*What is needed*
The lines to repeat are those below from the one containing "YouTube Downloader GUI" down to the one containing "- Muestra la miniatura y el título del video", both included; reproduce them exactly and nothing else.

*Source data*
==*==

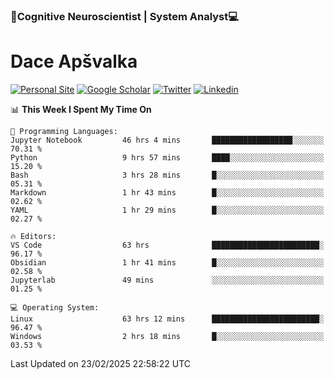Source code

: ### 🧠Cognitive Neuroscientist | System Analyst💻
# Dace Apšvalka

[![Personal Site](https://img.shields.io/badge/website-teal?style=for-the-badge&logo=About.me&logoColor=white)](https://dcdace.net/)
[![Google Scholar](https://img.shields.io/badge/Scholar-yellow?style=for-the-badge&logo=googlescholar&logoColor=ffffff)](https://scholar.google.com/citations?hl=en&user=W8q0HBkAAAAJ&view_op=list_works&sortby=pubdate)
[![Twitter](https://img.shields.io/badge/Twitter-1DA1F2?logo=twitter&logoColor=white&style=for-the-badge)](https://twitter.com/dcdace)
[![Linkedin](https://img.shields.io/badge/linkedin-0077B5?logo=linkedin&logoColor=white&style=for-the-badge)](https://www.linkedin.com/in/dace-apsvalka/)

<!--
[![Dace's wakatime stats](https://github-readme-stats.vercel.app/api/wakatime?username=dcdace&theme=react&layout=compact&custom_title=Coding+past+7+days&v=2)](https://github.com/dcdace/dcdace)


[![github](https://img.shields.io/github/followers/dcdace?logo=github&style=plastic)](https://github.com/dcdace?tab=followers "GitHub followers")
[![wakatime](https://wakatime.com/badge/user/6e7556d3-b1db-4eef-a7e8-9bad735fc27e.svg?style=plastic?v=2)](https://wakatime.com/@6e7556d3-b1db-4eef-a7e8-9bad735fc27e "Total time coded since Feb 28 2022")

[![twitter](https://img.shields.io/twitter/follow/dcdace?label=followers&logo=twitter&color=%23007ec6&style=plastic)](https://twitter.com/dcdace "Twitter followers")

[![Dace's languages](https://github-readme-stats-one-nu-13.vercel.app/api/top-langs/?username=dcdace&langs_count=10&theme=nord&layout=compact)](https://github.com/anuraghazra/github-readme-stats) 
[![Dace's GitHub stats](https://github-readme-stats-one-nu-13.vercel.app/api?username=dcdace&theme=dracula&hide=prs,issues&count_private=true&show_icons=true&hide_rank=true&include_all_commits=true&hide_title=false&custom_title=GitHub+Stats)](https://github.com/anuraghazra/github-readme-stats)
-->

<!--START_SECTION:waka-->
📊 **This Week I Spent My Time On** 

```text
💬 Programming Languages: 
Jupyter Notebook         46 hrs 4 mins       ██████████████████░░░░░░░   70.31 % 
Python                   9 hrs 57 mins       ████░░░░░░░░░░░░░░░░░░░░░   15.20 % 
Bash                     3 hrs 28 mins       █░░░░░░░░░░░░░░░░░░░░░░░░   05.31 % 
Markdown                 1 hr 43 mins        █░░░░░░░░░░░░░░░░░░░░░░░░   02.62 % 
YAML                     1 hr 29 mins        █░░░░░░░░░░░░░░░░░░░░░░░░   02.27 % 

🔥 Editors: 
VS Code                  63 hrs              ████████████████████████░   96.17 % 
Obsidian                 1 hr 41 mins        █░░░░░░░░░░░░░░░░░░░░░░░░   02.58 % 
Jupyterlab               49 mins             ░░░░░░░░░░░░░░░░░░░░░░░░░   01.25 % 

💻 Operating System: 
Linux                    63 hrs 12 mins      ████████████████████████░   96.47 % 
Windows                  2 hrs 18 mins       █░░░░░░░░░░░░░░░░░░░░░░░░   03.53 % 
```


 Last Updated on 23/02/2025 22:58:22 UTC
<!--END_SECTION:waka-->

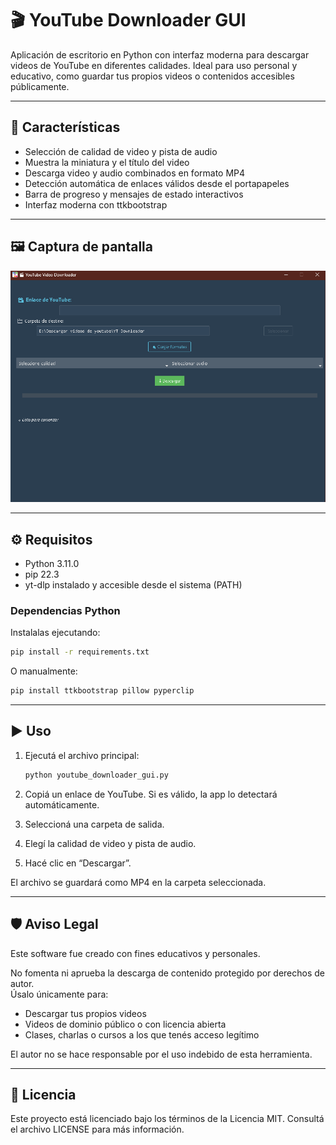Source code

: # 🎬 YouTube Downloader GUI

Aplicación de escritorio en Python con interfaz moderna para descargar videos de YouTube en diferentes calidades. Ideal para uso personal y educativo, como guardar tus propios videos o contenidos accesibles públicamente.

---

## 🚀 Características

- Selección de calidad de video y pista de audio
- Muestra la miniatura y el título del video
- Descarga video y audio combinados en formato MP4
- Detección automática de enlaces válidos desde el portapapeles
- Barra de progreso y mensajes de estado interactivos
- Interfaz moderna con ttkbootstrap

---

## 🖼️ Captura de pantalla

![screenshot](screenshot.png)

---

## ⚙️ Requisitos

- Python 3.11.0
- pip 22.3
- yt-dlp instalado y accesible desde el sistema (PATH)

### Dependencias Python

Instalalas ejecutando:

```bash
pip install -r requirements.txt
```

O manualmente:

```bash
pip install ttkbootstrap pillow pyperclip
```

---

## ▶️ Uso

1. Ejecutá el archivo principal:

   ```bash
   python youtube_downloader_gui.py
   ```

2. Copiá un enlace de YouTube. Si es válido, la app lo detectará automáticamente.
3. Seleccioná una carpeta de salida.
4. Elegí la calidad de video y pista de audio.
5. Hacé clic en “Descargar”.

El archivo se guardará como MP4 en la carpeta seleccionada.

---

## 🛡️ Aviso Legal

Este software fue creado con fines educativos y personales.

No fomenta ni aprueba la descarga de contenido protegido por derechos de autor.  
Úsalo únicamente para:

- Descargar tus propios videos
- Videos de dominio público o con licencia abierta
- Clases, charlas o cursos a los que tenés acceso legítimo

El autor no se hace responsable por el uso indebido de esta herramienta.

---

## 📄 Licencia

Este proyecto está licenciado bajo los términos de la Licencia MIT. Consultá el archivo LICENSE para más información.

==*==

*Task solution*
: # 🎬 YouTube Downloader GUI

Aplicación de escritorio en Python con interfaz moderna para descargar videos de YouTube en diferentes calidades. Ideal para uso personal y educativo, como guardar tus propios videos o contenidos accesibles públicamente.

---

## 🚀 Características

- Selección de calidad de video y pista de audio
- Muestra la miniatura y el título del video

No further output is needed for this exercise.